Exercise:
Reproduce every record below exactly as written, but leave out any pictures.

Excerpted data:
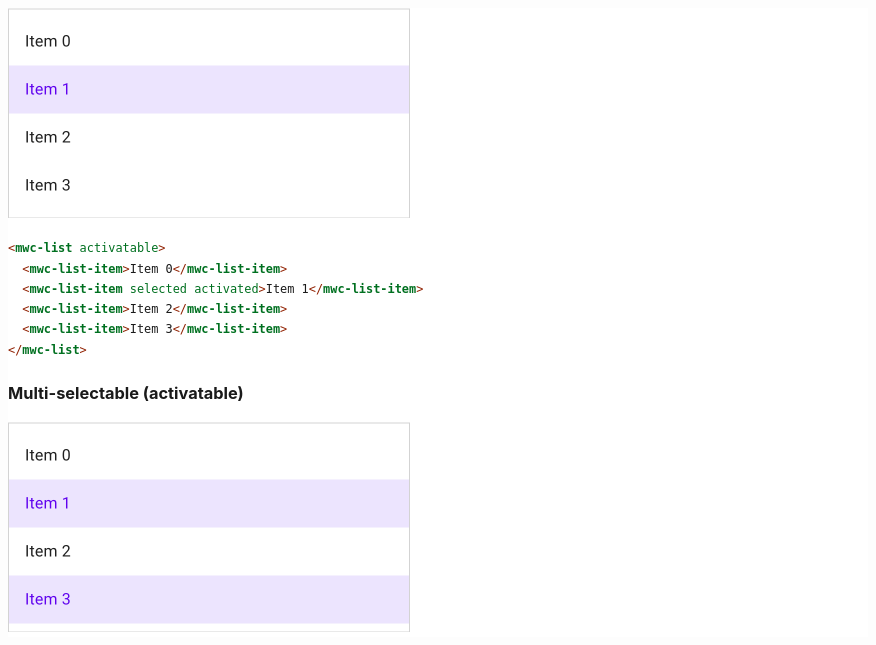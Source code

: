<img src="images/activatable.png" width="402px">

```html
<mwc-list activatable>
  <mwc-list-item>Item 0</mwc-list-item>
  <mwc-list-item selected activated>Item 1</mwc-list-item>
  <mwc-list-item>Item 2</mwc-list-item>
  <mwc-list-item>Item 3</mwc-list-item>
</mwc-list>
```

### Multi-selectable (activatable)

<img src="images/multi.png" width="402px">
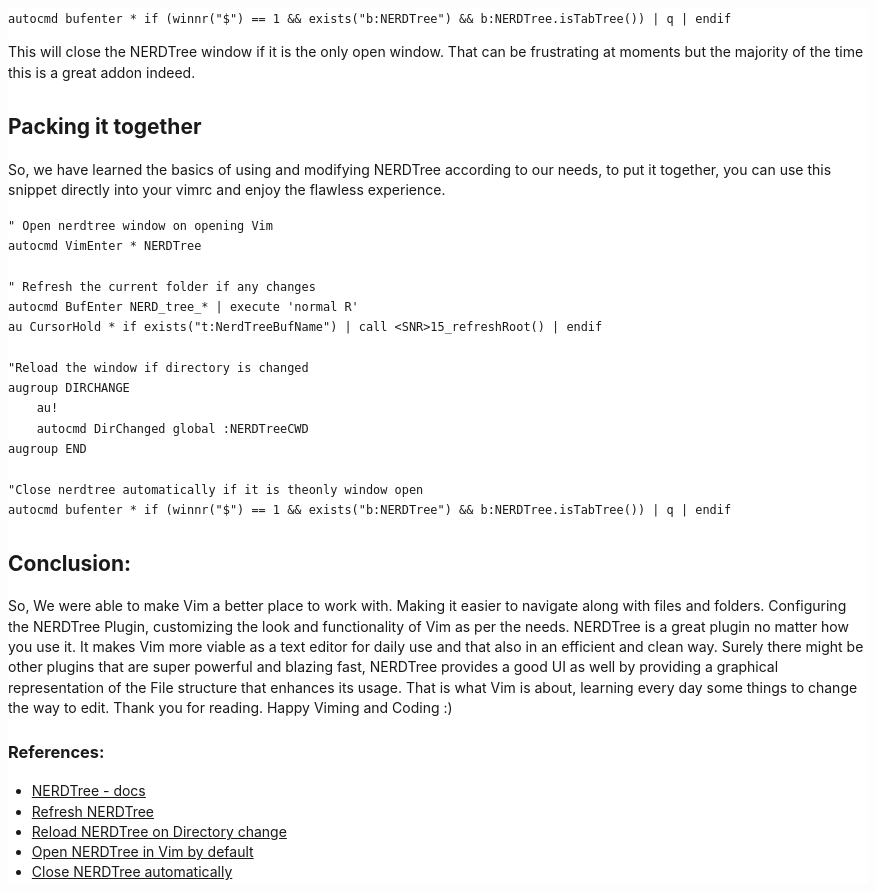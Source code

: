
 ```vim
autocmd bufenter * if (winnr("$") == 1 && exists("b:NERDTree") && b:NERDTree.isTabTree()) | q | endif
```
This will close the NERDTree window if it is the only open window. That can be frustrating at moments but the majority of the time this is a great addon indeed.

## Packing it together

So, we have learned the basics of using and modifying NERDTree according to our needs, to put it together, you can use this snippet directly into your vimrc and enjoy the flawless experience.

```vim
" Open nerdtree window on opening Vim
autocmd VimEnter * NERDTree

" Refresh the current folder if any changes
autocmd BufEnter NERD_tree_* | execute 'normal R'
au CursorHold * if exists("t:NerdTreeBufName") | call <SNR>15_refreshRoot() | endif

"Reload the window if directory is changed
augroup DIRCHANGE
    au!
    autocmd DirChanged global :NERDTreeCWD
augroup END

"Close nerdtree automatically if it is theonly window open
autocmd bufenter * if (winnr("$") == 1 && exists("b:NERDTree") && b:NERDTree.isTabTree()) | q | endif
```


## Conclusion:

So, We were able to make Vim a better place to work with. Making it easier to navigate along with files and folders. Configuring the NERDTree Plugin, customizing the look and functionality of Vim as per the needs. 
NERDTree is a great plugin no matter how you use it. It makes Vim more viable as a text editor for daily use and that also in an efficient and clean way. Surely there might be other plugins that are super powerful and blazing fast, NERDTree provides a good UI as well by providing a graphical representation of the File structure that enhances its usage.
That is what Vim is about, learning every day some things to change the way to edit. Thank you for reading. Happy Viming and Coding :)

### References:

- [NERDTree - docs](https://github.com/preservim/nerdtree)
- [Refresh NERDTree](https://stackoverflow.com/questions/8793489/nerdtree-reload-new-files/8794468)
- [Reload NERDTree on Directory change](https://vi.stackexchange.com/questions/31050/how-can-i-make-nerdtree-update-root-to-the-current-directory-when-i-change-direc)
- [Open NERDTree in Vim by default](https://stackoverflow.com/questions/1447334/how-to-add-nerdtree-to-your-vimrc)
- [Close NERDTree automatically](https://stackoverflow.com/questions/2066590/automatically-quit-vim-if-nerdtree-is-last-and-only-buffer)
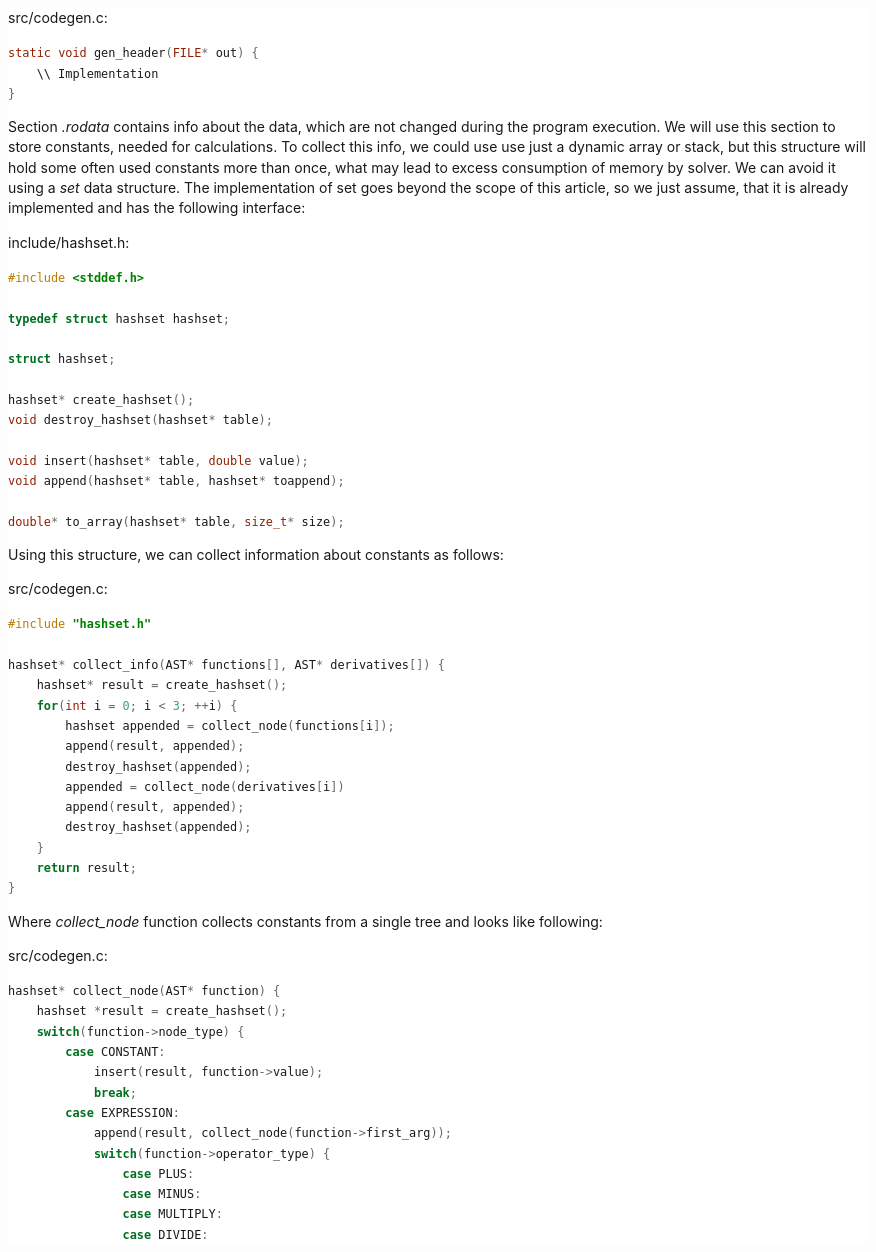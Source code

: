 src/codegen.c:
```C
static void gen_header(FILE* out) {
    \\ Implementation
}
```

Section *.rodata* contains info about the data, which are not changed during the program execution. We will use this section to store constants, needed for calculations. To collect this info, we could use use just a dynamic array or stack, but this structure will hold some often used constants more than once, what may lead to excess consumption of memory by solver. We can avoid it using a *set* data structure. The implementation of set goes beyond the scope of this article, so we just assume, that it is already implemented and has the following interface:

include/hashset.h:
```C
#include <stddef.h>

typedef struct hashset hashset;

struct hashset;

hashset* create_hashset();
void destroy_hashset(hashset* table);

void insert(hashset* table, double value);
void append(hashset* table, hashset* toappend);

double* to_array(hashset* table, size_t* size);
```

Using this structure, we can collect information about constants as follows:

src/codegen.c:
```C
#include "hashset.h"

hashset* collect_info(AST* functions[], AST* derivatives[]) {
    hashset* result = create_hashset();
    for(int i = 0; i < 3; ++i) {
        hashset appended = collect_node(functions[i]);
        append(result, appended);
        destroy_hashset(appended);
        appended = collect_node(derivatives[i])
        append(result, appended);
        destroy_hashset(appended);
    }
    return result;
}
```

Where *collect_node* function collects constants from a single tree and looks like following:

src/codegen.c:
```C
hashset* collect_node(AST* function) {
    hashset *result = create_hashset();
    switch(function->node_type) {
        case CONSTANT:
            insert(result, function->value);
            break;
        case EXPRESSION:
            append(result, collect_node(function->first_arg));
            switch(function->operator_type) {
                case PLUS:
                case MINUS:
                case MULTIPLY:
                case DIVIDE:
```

Solution:
Source code

:<img src="images/activatable.png" width="402px">

```html
<mwc-list activatable>
  <mwc-list-item>Item 0</mwc-list-item>
  <mwc-list-item selected activated>Item 1</mwc-list-item>
  <mwc-list-item>Item 2</mwc-list-item>
  <mwc-list-item>Item 3</mwc-list-item>
</mwc-list>
```

### Multi-selectable (activatable)

<img src="images/multi.png" width="402px">
Source code

:
 ```vim
autocmd bufenter * if (winnr("$") == 1 && exists("b:NERDTree") && b:NERDTree.isTabTree()) | q | endif
```
This will close the NERDTree window if it is the only open window. That can be frustrating at moments but the majority of the time this is a great addon indeed.

## Packing it together

So, we have learned the basics of using and modifying NERDTree according to our needs, to put it together, you can use this snippet directly into your vimrc and enjoy the flawless experience.

```vim
" Open nerdtree window on opening Vim
autocmd VimEnter * NERDTree

" Refresh the current folder if any changes
autocmd BufEnter NERD_tree_* | execute 'normal R'
au CursorHold * if exists("t:NerdTreeBufName") | call <SNR>15_refreshRoot() | endif

"Reload the window if directory is changed
augroup DIRCHANGE
    au!
    autocmd DirChanged global :NERDTreeCWD
augroup END

"Close nerdtree automatically if it is theonly window open
autocmd bufenter * if (winnr("$") == 1 && exists("b:NERDTree") && b:NERDTree.isTabTree()) | q | endif
```


## Conclusion:

So, We were able to make Vim a better place to work with. Making it easier to navigate along with files and folders. Configuring the NERDTree Plugin, customizing the look and functionality of Vim as per the needs. 
NERDTree is a great plugin no matter how you use it. It makes Vim more viable as a text editor for daily use and that also in an efficient and clean way. Surely there might be other plugins that are super powerful and blazing fast, NERDTree provides a good UI as well by providing a graphical representation of the File structure that enhances its usage.
That is what Vim is about, learning every day some things to change the way to edit. Thank you for reading. Happy Viming and Coding :)

### References:

- [NERDTree - docs](https://github.com/preservim/nerdtree)
- [Refresh NERDTree](https://stackoverflow.com/questions/8793489/nerdtree-reload-new-files/8794468)
- [Reload NERDTree on Directory change](https://vi.stackexchange.com/questions/31050/how-can-i-make-nerdtree-update-root-to-the-current-directory-when-i-change-direc)
- [Open NERDTree in Vim by default](https://stackoverflow.com/questions/1447334/how-to-add-nerdtree-to-your-vimrc)
- [Close NERDTree automatically](https://stackoverflow.com/questions/2066590/automatically-quit-vim-if-nerdtree-is-last-and-only-buffer)
Source code

: src/codegen.c:
```C
static void gen_header(FILE* out) {
    \\ Implementation
}
```

Section *.rodata* contains info about the data, which are not changed during the program execution. We will use this section to store constants, needed for calculations. To collect this info, we could use use just a dynamic array or stack, but this structure will hold some often used constants more than once, what may lead to excess consumption of memory by solver. We can avoid it using a *set* data structure. The implementation of set goes beyond the scope of this article, so we just assume, that it is already implemented and has the following interface:

include/hashset.h:
```C
#include <stddef.h>

typedef struct hashset hashset;

struct hashset;

hashset* create_hashset();
void destroy_hashset(hashset* table);

void insert(hashset* table, double value);
void append(hashset* table, hashset* toappend);

double* to_array(hashset* table, size_t* size);
```

Using this structure, we can collect information about constants as follows:

src/codegen.c:
```C
#include "hashset.h"

hashset* collect_info(AST* functions[], AST* derivatives[]) {
    hashset* result = create_hashset();
    for(int i = 0; i < 3; ++i) {
        hashset appended = collect_node(functions[i]);
        append(result, appended);
        destroy_hashset(appended);
        appended = collect_node(derivatives[i])
        append(result, appended);
        destroy_hashset(appended);
    }
    return result;
}
```

Where *collect_node* function collects constants from a single tree and looks like following:

src/codegen.c:
```C
hashset* collect_node(AST* function) {
    hashset *result = create_hashset();
    switch(function->node_type) {
        case CONSTANT:
            insert(result, function->value);
            break;
        case EXPRESSION:
            append(result, collect_node(function->first_arg));
            switch(function->operator_type) {
                case PLUS:
                case MINUS:
                case MULTIPLY:
                case DIVIDE:
```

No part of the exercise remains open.